The VFD exiled him in 2009, and he left the fold in disgrace. They took his right to the very title of Sherlock Holmes. [4]
As of now, he lives in New York City and—having finally taken a medical professional named Watson as his sidekick—works with the NYPD to solve cases worthy of his namesake. But, still, he is the prodigal son who will not be allowed to return.
A new Holmes was required. One without the necessary emotions which could lead to romance and, therefore (in their minds) to failure. B was such a graduate. He was the new Holmes, and he followed his masters’ instructions to the letter. He took up residence in old 221 Baker Street, found a slightly dull but loyal medical man named Watson, remained a private detective, and did not engage in any sort of drugs (beside the occasional nicotine patch). All the better, his Watson wrote a blog, which was then packaged by the BBC into a series of massively popular telefilms. All was as it should be. The Phoenix had risen from the ashes, and there was a Holmes in Baker Street once more--a proper Holmes, with cold wit and ability.
Then he stepped off the roof of a hospital, the corpse of a madman behind him, and B left this life. Perhaps he will return as the Master did, so long ago.
But, for the first time in a century, there is no Holmes in London.
FOOTNOTES
[1] As originally theorized by Prof. Dennis E. Power.
[2] For the full story, see my forthcoming article “The Pretentious Paper: A Series of Unfortunate Events in the Wold Newton Universe.” This paper is an optional addendum to that work.
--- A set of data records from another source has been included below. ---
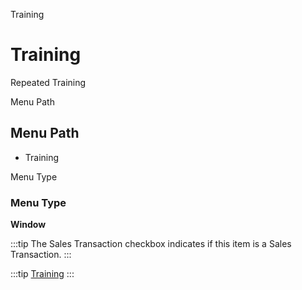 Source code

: 
Training
# Training


Repeated Training

Menu Path
## Menu Path



- Training

Menu Type
### Menu Type

**Window**

:::tip
The Sales Transaction checkbox indicates if this item is a Sales Transaction.
:::

:::tip
[Training](functional-guide/window/window-training.md)
::: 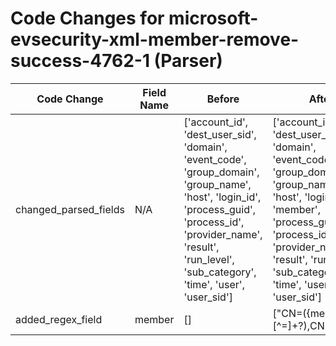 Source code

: # Code Changes for microsoft-evsecurity-xml-member-remove-success-4762-1 (Parser)

| Code Change | Field Name | Before | After |
|-------------|------------|--------|-------|
| changed_parsed_fields | N/A | ['account_id', 'dest_user_sid', 'domain', 'event_code', 'group_domain', 'group_name', 'host', 'login_id', 'process_guid', 'process_id', 'provider_name', 'result', 'run_level', 'sub_category', 'time', 'user', 'user_sid'] | ['account_id', 'dest_user_sid', 'domain', 'event_code', 'group_domain', 'group_name', 'host', 'login_id', 'member', 'process_guid', 'process_id', 'provider_name', 'result', 'run_level', 'sub_category', 'time', 'user', 'user_sid'] |
| added_regex_field | member | [] | ["<Data Name='MemberName'>CN=({member}[^=]+?),CN=Users,"] |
[3] Sharon bought Sherlock Holmes’ inverness as described in the story published in the one-shot comic Baker Street Graffiti. Someone was selling off the furnishings of 221 Baker Street, and among such trophies as the blue carbuncle, the infamous cardboard box, five well-preserved orange pips, the jackknife with which Holmes kept his correspondence, and so on.
One caveat. If you read about Baker Street online—or read the introduction in the first issue—the authors explain how the events of Baker Street take place in an alternate timeline where WW2 never happened, etc. Except, there is nothing at all in the comic itself to support this. Save for an occasional blimp, there's nothing at all to suggest it takes place outside the 1980s London of the mainline Wold Newton Universe [WNU], as we Wold Newton University scholars refer to the world outside our window. In fact, Adolf Hitler is mentioned in such ways that it suggests WW2 did indeed occur.
If the authors intended to explore the alternate universe of their world, they did not do so before cancellation, which makes it fair game for the WNU.
[4] In Elementary, the latter-day Sherlock states he was thrown out of England in late 2009. In Sherlock, that Sherlock opened his practice in early 2010. It is too neat a “coincidence” to ignore.